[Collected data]
────────
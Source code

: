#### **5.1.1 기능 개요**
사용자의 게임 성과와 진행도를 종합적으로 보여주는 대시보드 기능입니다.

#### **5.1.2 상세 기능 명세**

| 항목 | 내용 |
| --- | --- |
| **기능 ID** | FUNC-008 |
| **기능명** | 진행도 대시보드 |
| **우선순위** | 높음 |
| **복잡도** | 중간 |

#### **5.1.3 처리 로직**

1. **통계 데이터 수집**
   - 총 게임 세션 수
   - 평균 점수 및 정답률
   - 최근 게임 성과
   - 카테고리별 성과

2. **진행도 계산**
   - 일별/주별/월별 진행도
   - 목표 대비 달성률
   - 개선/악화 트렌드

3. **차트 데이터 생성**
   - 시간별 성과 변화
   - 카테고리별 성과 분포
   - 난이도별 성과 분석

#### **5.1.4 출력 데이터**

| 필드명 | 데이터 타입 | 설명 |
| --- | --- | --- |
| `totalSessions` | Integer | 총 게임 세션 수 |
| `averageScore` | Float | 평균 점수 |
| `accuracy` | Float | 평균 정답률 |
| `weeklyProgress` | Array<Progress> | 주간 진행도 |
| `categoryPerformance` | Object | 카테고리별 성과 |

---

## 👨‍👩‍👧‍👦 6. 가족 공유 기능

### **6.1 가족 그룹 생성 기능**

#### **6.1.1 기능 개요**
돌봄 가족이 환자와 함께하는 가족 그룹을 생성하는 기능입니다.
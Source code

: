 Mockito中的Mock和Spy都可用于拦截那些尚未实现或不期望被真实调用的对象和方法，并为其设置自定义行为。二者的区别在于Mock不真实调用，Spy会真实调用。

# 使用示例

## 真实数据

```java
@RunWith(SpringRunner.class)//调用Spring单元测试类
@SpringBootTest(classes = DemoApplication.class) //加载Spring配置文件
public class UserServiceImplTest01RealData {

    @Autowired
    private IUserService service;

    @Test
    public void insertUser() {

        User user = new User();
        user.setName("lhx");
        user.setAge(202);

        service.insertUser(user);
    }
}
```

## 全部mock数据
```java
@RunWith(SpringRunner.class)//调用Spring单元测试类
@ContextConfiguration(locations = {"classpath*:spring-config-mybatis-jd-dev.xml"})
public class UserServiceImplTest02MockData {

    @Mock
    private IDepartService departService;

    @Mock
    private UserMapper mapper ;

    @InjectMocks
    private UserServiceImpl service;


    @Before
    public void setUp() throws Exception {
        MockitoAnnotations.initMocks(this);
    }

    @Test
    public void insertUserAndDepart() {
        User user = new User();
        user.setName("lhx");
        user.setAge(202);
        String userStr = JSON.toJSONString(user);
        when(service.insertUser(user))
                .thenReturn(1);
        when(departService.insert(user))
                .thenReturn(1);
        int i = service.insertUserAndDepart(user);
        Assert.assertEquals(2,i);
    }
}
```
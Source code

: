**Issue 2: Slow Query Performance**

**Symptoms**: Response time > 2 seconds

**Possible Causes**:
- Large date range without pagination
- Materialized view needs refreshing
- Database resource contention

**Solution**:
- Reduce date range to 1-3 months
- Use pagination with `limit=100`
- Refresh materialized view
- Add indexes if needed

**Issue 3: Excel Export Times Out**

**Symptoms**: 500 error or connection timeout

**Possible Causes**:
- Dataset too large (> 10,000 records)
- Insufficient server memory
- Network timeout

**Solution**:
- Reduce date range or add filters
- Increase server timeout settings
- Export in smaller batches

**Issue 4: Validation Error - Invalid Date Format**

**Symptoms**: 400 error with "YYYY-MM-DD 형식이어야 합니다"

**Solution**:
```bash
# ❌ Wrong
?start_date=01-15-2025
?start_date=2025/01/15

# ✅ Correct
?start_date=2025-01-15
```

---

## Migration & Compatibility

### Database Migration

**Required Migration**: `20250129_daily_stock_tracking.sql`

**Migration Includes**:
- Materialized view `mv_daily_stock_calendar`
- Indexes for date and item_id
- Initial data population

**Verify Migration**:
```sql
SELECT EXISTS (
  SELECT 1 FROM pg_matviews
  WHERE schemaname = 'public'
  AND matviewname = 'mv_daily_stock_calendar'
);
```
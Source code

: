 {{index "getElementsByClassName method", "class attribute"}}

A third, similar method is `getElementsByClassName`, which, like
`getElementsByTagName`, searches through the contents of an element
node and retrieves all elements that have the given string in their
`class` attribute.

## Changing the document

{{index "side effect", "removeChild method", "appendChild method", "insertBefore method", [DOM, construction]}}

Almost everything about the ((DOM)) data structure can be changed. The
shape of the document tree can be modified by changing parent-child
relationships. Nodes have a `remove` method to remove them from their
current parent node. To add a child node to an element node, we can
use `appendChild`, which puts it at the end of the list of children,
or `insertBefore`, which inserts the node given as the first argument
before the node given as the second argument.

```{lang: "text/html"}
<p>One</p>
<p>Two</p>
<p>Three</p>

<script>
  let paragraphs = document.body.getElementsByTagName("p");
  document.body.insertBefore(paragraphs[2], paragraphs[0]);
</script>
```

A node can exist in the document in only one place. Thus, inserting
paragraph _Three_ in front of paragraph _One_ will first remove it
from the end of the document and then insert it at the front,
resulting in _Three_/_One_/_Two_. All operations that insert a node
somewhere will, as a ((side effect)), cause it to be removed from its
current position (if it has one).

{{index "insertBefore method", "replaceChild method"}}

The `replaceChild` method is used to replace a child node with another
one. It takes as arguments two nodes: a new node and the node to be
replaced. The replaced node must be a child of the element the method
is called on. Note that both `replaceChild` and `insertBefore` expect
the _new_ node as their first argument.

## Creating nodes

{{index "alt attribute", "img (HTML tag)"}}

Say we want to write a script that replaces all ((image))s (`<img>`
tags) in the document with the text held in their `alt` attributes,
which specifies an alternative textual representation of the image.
────────
▶ **Your objective**
Repeat the entries verbatim through the line with "Slow Query Performance**".

▶ **Expected output**
Source code

:#### **5.1.1 기능 개요**
사용자의 게임 성과와 진행도를 종합적으로 보여주는 대시보드 기능입니다.

#### **5.1.2 상세 기능 명세**

| 항목 | 내용 |
| --- | --- |
| **기능 ID** | FUNC-008 |
| **기능명** | 진행도 대시보드 |
| **우선순위** | 높음 |
| **복잡도** | 중간 |

#### **5.1.3 처리 로직**

1. **통계 데이터 수집**
   - 총 게임 세션 수
   - 평균 점수 및 정답률
   - 최근 게임 성과
   - 카테고리별 성과

2. **진행도 계산**
   - 일별/주별/월별 진행도
   - 목표 대비 달성률
   - 개선/악화 트렌드

3. **차트 데이터 생성**
   - 시간별 성과 변화
   - 카테고리별 성과 분포
   - 난이도별 성과 분석

#### **5.1.4 출력 데이터**

| 필드명 | 데이터 타입 | 설명 |
| --- | --- | --- |
| `totalSessions` | Integer | 총 게임 세션 수 |
| `averageScore` | Float | 평균 점수 |
| `accuracy` | Float | 평균 정답률 |
| `weeklyProgress` | Array<Progress> | 주간 진행도 |
| `categoryPerformance` | Object | 카테고리별 성과 |

---

## 👨‍👩‍👧‍👦 6. 가족 공유 기능

### **6.1 가족 그룹 생성 기능**

#### **6.1.1 기능 개요**
돌봄 가족이 환자와 함께하는 가족 그룹을 생성하는 기능입니다.
Source code

: Mockito中的Mock和Spy都可用于拦截那些尚未实现或不期望被真实调用的对象和方法，并为其设置自定义行为。二者的区别在于Mock不真实调用，Spy会真实调用。

# 使用示例

## 真实数据

```java
@RunWith(SpringRunner.class)//调用Spring单元测试类
@SpringBootTest(classes = DemoApplication.class) //加载Spring配置文件
public class UserServiceImplTest01RealData {

    @Autowired
    private IUserService service;

    @Test
    public void insertUser() {

        User user = new User();
        user.setName("lhx");
        user.setAge(202);

        service.insertUser(user);
    }
}
```

## 全部mock数据
```java
@RunWith(SpringRunner.class)//调用Spring单元测试类
@ContextConfiguration(locations = {"classpath*:spring-config-mybatis-jd-dev.xml"})
public class UserServiceImplTest02MockData {

    @Mock
    private IDepartService departService;

    @Mock
    private UserMapper mapper ;

    @InjectMocks
    private UserServiceImpl service;


    @Before
    public void setUp() throws Exception {
        MockitoAnnotations.initMocks(this);
    }

    @Test
    public void insertUserAndDepart() {
        User user = new User();
        user.setName("lhx");
        user.setAge(202);
        String userStr = JSON.toJSONString(user);
        when(service.insertUser(user))
                .thenReturn(1);
        when(departService.insert(user))
                .thenReturn(1);
        int i = service.insertUserAndDepart(user);
        Assert.assertEquals(2,i);
    }
}
```
Source code

:**Issue 2: Slow Query Performance**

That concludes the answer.